## RECORD EXTRACTS
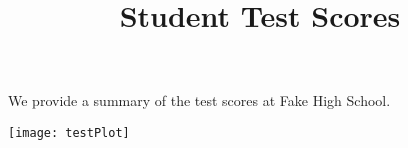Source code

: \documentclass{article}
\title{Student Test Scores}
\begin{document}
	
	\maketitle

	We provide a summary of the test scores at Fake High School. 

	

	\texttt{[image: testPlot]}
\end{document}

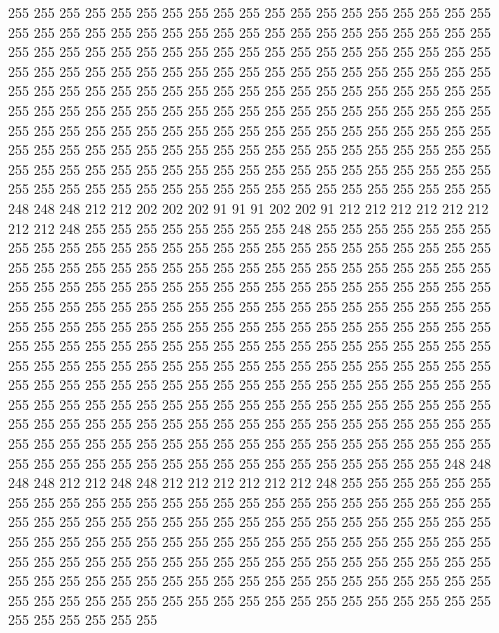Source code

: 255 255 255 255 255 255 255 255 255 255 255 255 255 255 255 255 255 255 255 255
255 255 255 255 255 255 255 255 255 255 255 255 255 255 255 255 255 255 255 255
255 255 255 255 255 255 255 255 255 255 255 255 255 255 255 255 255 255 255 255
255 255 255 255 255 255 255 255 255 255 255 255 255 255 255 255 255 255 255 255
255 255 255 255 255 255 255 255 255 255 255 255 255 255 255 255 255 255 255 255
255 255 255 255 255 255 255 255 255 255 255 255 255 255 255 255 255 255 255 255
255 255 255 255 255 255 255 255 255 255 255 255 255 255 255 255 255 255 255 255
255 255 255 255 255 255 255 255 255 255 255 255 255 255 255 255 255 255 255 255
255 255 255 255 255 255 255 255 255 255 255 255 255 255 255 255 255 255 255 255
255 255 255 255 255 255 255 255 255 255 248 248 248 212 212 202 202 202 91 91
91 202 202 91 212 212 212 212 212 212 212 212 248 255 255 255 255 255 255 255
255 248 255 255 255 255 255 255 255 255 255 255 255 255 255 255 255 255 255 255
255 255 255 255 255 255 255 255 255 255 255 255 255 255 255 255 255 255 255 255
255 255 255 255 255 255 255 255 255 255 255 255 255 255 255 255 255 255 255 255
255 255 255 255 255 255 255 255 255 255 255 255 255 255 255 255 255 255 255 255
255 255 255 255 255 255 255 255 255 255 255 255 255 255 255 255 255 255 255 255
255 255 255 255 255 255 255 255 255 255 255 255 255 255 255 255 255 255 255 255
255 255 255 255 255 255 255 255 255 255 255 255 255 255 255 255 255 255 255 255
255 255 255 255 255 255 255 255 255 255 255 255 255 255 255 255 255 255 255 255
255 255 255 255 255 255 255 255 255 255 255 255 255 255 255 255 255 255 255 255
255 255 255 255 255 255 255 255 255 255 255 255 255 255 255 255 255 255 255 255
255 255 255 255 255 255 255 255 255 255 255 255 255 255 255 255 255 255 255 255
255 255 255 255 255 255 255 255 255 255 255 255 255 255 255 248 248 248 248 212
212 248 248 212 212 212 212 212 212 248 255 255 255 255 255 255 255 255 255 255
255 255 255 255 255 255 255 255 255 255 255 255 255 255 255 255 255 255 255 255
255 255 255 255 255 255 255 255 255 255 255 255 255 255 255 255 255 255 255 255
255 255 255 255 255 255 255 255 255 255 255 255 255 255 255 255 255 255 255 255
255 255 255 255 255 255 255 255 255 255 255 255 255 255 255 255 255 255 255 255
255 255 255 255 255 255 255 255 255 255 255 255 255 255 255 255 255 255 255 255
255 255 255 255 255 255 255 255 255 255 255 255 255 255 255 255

## EXERCISE
Once the pictures are set aside, write out each record exactly.

## THE ANSWER
Source code

: \documentclass{article}
\title{Student Test Scores}
\begin{document}
	
	\maketitle

	We provide a summary of the test scores at Fake High School. 

	

	\texttt{[image: testPlot]}
\end{document}

Source code

: 255 255 255 255 255 255 255 255 255 255 255 255 255 255 255 255 255 255 255 255
255 255 255 255 255 255 255 255 255 255 255 255 255 255 255 255 255 255 255 255
255 255 255 255 255 255 255 255 255 255 255 255 255 255 255 255 255 255 255 255
255 255 255 255 255 255 255 255 255 255 255 255 255 255 255 255 255 255 255 255
255 255 255 255 255 255 255 255 255 255 255 255 255 255 255 255 255 255 255 255
255 255 255 255 255 255 255 255 255 255 255 255 255 255 255 255 255 255 255 255
255 255 255 255 255 255 255 255 255 255 255 255 255 255 255 255 255 255 255 255
255 255 255 255 255 255 255 255 255 255 255 255 255 255 255 255 255 255 255 255
255 255 255 255 255 255 255 255 255 255 255 255 255 255 255 255 255 255 255 255
255 255 255 255 255 255 255 255 255 255 248 248 248 212 212 202 202 202 91 91
91 202 202 91 212 212 212 212 212 212 212 212 248 255 255 255 255 255 255 255
255 248 255 255 255 255 255 255 255 255 255 255 255 255 255 255 255 255 255 255
255 255 255 255 255 255 255 255 255 255 255 255 255 255 255 255 255 255 255 255
255 255 255 255 255 255 255 255 255 255 255 255 255 255 255 255 255 255 255 255
255 255 255 255 255 255 255 255 255 255 255 255 255 255 255 255 255 255 255 255
255 255 255 255 255 255 255 255 255 255 255 255 255 255 255 255 255 255 255 255
255 255 255 255 255 255 255 255 255 255 255 255 255 255 255 255 255 255 255 255
255 255 255 255 255 255 255 255 255 255 255 255 255 255 255 255 255 255 255 255
255 255 255 255 255 255 255 255 255 255 255 255 255 255 255 255 255 255 255 255
255 255 255 255 255 255 255 255 255 255 255 255 255 255 255 255 255 255 255 255
255 255 255 255 255 255 255 255 255 255 255 255 255 255 255 255 255 255 255 255
255 255 255 255 255 255 255 255 255 255 255 255 255 255 255 255 255 255 255 255
255 255 255 255 255 255 255 255 255 255 255 255 255 255 255 248 248 248 248 212
212 248 248 212 212 212 212 212 212 248 255 255 255 255 255 255 255 255 255 255
255 255 255 255 255 255 255 255 255 255 255 255 255 255 255 255 255 255 255 255
255 255 255 255 255 255 255 255 255 255 255 255 255 255 255 255 255 255 255 255
255 255 255 255 255 255 255 255 255 255 255 255 255 255 255 255 255 255 255 255
255 255 255 255 255 255 255 255 255 255 255 255 255 255 255 255 255 255 255 255
255 255 255 255 255 255 255 255 255 255 255 255 255 255 255 255 255 255 255 255
255 255 255 255 255 255 255 255 255 255 255 255 255 255 255 255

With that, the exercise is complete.